[Source texts of formatted documents]
○ ○ ○ ○

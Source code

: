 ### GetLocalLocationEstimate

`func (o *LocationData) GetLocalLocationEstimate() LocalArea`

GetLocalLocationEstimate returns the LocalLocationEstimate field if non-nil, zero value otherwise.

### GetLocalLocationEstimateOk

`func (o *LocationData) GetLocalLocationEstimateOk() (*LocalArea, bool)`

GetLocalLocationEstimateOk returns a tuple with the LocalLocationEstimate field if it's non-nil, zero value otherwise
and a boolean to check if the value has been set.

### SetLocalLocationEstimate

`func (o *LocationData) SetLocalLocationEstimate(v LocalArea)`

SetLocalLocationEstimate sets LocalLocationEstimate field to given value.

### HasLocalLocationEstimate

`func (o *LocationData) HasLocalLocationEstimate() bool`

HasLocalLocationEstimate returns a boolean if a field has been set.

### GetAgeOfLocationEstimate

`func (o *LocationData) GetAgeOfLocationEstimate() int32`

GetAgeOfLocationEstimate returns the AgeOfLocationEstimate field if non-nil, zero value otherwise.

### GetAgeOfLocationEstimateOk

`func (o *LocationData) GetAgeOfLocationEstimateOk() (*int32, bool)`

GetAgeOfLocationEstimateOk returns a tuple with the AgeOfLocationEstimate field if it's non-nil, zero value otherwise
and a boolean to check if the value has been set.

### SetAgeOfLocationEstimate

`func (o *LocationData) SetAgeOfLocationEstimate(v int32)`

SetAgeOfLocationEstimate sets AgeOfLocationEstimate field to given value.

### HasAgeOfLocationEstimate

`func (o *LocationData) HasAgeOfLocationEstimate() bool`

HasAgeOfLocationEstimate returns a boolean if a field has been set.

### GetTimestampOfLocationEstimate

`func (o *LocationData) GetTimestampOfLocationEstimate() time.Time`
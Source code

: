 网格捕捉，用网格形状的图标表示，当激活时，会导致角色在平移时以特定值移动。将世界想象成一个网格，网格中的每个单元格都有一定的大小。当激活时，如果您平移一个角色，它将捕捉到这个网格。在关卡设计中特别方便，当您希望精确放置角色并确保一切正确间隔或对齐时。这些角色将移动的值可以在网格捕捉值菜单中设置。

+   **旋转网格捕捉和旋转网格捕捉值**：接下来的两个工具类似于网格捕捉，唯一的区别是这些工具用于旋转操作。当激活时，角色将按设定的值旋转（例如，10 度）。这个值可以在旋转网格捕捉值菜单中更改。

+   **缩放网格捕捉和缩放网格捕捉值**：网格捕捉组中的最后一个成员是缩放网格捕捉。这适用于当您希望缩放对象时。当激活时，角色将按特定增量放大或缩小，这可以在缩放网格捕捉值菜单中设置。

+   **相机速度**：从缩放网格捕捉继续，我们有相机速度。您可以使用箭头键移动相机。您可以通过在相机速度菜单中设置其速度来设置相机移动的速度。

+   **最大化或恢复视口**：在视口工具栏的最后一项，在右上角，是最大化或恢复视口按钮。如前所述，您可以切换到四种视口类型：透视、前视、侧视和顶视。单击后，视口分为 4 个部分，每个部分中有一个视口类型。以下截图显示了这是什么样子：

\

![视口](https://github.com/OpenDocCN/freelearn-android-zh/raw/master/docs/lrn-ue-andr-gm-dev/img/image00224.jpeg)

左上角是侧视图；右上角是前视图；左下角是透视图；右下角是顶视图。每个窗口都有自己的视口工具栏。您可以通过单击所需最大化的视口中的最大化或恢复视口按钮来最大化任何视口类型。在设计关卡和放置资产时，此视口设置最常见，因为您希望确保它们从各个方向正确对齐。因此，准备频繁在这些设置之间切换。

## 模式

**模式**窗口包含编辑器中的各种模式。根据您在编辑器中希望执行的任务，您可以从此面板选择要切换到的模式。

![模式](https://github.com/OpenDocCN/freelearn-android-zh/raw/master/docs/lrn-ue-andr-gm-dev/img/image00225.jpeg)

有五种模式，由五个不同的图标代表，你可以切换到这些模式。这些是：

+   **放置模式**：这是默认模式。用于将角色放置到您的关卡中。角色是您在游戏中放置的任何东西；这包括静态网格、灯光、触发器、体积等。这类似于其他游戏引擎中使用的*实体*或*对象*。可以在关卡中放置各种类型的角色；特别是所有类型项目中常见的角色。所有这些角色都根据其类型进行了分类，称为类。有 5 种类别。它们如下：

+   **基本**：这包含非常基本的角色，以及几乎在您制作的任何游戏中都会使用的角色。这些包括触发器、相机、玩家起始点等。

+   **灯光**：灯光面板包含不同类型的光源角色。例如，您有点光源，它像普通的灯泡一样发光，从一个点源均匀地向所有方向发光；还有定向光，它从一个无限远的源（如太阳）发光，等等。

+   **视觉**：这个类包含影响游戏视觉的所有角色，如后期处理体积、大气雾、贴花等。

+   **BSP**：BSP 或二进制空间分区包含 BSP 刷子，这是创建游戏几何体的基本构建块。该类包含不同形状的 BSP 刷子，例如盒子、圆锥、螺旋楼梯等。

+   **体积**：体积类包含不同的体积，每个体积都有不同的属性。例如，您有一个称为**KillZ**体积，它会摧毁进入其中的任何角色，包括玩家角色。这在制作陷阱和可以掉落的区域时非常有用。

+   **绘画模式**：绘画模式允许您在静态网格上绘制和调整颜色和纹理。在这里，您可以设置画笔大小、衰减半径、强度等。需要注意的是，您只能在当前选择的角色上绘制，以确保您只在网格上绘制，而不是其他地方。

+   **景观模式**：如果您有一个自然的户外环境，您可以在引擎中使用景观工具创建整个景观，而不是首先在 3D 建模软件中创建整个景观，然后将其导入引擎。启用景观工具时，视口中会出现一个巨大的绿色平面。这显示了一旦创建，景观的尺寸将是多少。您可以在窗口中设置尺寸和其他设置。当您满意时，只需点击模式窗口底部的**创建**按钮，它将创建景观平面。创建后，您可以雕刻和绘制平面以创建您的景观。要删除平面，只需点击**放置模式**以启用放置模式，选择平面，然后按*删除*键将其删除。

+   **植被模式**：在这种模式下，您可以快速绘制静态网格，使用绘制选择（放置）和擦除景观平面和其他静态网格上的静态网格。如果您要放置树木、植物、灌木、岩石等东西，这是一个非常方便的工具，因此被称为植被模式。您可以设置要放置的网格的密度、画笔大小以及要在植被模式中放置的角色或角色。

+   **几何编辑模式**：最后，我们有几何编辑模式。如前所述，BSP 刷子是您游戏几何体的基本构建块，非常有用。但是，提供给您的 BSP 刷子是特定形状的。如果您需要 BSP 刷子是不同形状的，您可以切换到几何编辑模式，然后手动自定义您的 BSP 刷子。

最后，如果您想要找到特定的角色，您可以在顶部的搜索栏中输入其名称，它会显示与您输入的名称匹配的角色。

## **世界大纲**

○ ○ ○ ○

**AIM OF THE TASK**:
Within the entries above, work out the number of lines that include the string "been" and give only that.

**RESPONSE**:
4